_TASK TO CARRY OUT_
Exact copies of all the records are the expected output.

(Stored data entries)
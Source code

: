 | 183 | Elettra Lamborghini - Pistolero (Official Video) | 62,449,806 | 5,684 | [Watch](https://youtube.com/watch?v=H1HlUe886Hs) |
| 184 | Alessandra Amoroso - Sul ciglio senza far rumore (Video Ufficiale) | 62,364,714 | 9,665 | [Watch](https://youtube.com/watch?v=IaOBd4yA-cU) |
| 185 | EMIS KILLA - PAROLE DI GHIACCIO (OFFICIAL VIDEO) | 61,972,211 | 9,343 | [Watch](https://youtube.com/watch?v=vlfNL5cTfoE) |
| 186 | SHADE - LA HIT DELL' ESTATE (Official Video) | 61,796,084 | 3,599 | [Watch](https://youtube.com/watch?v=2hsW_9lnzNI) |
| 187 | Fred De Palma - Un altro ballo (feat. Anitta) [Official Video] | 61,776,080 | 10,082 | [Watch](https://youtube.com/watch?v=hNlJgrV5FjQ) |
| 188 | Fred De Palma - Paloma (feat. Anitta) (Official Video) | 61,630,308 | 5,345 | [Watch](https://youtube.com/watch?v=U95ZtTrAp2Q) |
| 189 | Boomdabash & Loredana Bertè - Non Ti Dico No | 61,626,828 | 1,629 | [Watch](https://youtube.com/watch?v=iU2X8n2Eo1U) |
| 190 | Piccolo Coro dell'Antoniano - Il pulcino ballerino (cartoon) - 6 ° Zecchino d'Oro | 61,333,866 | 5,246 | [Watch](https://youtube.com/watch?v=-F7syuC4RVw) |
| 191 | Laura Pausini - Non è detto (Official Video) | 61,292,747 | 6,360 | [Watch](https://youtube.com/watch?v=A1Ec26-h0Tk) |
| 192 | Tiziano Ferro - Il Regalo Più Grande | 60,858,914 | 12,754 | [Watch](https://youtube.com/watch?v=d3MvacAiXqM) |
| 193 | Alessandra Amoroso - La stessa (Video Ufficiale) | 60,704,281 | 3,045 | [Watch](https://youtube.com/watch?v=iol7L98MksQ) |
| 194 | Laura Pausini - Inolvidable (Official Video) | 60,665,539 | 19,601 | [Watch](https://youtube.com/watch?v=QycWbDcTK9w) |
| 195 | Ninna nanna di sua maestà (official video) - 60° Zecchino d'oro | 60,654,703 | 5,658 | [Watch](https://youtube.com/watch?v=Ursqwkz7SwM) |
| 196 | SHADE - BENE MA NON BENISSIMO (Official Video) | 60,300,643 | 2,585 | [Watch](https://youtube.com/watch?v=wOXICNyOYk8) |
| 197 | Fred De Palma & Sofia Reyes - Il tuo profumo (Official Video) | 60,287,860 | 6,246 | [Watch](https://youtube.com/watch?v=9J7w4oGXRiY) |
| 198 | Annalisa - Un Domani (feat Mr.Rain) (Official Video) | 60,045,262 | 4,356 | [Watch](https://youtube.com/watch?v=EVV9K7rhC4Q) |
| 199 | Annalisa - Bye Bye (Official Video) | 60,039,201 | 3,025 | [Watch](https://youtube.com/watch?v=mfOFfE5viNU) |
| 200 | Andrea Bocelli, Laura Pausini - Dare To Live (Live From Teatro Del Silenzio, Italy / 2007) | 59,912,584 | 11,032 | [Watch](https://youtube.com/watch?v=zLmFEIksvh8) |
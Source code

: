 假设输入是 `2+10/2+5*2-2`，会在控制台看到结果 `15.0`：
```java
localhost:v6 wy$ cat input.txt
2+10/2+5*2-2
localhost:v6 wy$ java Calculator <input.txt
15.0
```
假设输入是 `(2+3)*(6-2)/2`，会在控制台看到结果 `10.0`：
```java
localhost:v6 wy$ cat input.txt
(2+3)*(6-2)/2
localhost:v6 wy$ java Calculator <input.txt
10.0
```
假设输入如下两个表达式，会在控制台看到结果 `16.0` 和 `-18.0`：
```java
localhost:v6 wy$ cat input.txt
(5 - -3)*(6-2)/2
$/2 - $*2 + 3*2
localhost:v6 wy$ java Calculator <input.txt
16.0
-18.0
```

_THE COMPLETED TASK_
Source code

: | 183 | Elettra Lamborghini - Pistolero (Official Video) | 62,449,806 | 5,684 | [Watch](https://youtube.com/watch?v=H1HlUe886Hs) |
| 184 | Alessandra Amoroso - Sul ciglio senza far rumore (Video Ufficiale) | 62,364,714 | 9,665 | [Watch](https://youtube.com/watch?v=IaOBd4yA-cU) |
| 185 | EMIS KILLA - PAROLE DI GHIACCIO (OFFICIAL VIDEO) | 61,972,211 | 9,343 | [Watch](https://youtube.com/watch?v=vlfNL5cTfoE) |
| 186 | SHADE - LA HIT DELL' ESTATE (Official Video) | 61,796,084 | 3,599 | [Watch](https://youtube.com/watch?v=2hsW_9lnzNI) |
| 187 | Fred De Palma - Un altro ballo (feat. Anitta) [Official Video] | 61,776,080 | 10,082 | [Watch](https://youtube.com/watch?v=hNlJgrV5FjQ) |
| 188 | Fred De Palma - Paloma (feat. Anitta) (Official Video) | 61,630,308 | 5,345 | [Watch](https://youtube.com/watch?v=U95ZtTrAp2Q) |
| 189 | Boomdabash & Loredana Bertè - Non Ti Dico No | 61,626,828 | 1,629 | [Watch](https://youtube.com/watch?v=iU2X8n2Eo1U) |
| 190 | Piccolo Coro dell'Antoniano - Il pulcino ballerino (cartoon) - 6 ° Zecchino d'Oro | 61,333,866 | 5,246 | [Watch](https://youtube.com/watch?v=-F7syuC4RVw) |
| 191 | Laura Pausini - Non è detto (Official Video) | 61,292,747 | 6,360 | [Watch](https://youtube.com/watch?v=A1Ec26-h0Tk) |
| 192 | Tiziano Ferro - Il Regalo Più Grande | 60,858,914 | 12,754 | [Watch](https://youtube.com/watch?v=d3MvacAiXqM) |
| 193 | Alessandra Amoroso - La stessa (Video Ufficiale) | 60,704,281 | 3,045 | [Watch](https://youtube.com/watch?v=iol7L98MksQ) |
| 194 | Laura Pausini - Inolvidable (Official Video) | 60,665,539 | 19,601 | [Watch](https://youtube.com/watch?v=QycWbDcTK9w) |
| 195 | Ninna nanna di sua maestà (official video) - 60° Zecchino d'oro | 60,654,703 | 5,658 | [Watch](https://youtube.com/watch?v=Ursqwkz7SwM) |
| 196 | SHADE - BENE MA NON BENISSIMO (Official Video) | 60,300,643 | 2,585 | [Watch](https://youtube.com/watch?v=wOXICNyOYk8) |
| 197 | Fred De Palma & Sofia Reyes - Il tuo profumo (Official Video) | 60,287,860 | 6,246 | [Watch](https://youtube.com/watch?v=9J7w4oGXRiY) |
| 198 | Annalisa - Un Domani (feat Mr.Rain) (Official Video) | 60,045,262 | 4,356 | [Watch](https://youtube.com/watch?v=EVV9K7rhC4Q) |
| 199 | Annalisa - Bye Bye (Official Video) | 60,039,201 | 3,025 | [Watch](https://youtube.com/watch?v=mfOFfE5viNU) |
| 200 | Andrea Bocelli, Laura Pausini - Dare To Live (Live From Teatro Del Silenzio, Italy / 2007) | 59,912,584 | 11,032 | [Watch](https://youtube.com/watch?v=zLmFEIksvh8) |
Source code

: 假设输入是 `2+10/2+5*2-2`，会在控制台看到结果 `15.0`：
```java
localhost:v6 wy$ cat input.txt
2+10/2+5*2-2
localhost:v6 wy$ java Calculator <input.txt
15.0
```
假设输入是 `(2+3)*(6-2)/2`，会在控制台看到结果 `10.0`：
```java
localhost:v6 wy$ cat input.txt
(2+3)*(6-2)/2
localhost:v6 wy$ java Calculator <input.txt
10.0
```
假设输入如下两个表达式，会在控制台看到结果 `16.0` 和 `-18.0`：
```java
localhost:v6 wy$ cat input.txt
(5 - -3)*(6-2)/2
$/2 - $*2 + 3*2
localhost:v6 wy$ java Calculator <input.txt
16.0
-18.0
```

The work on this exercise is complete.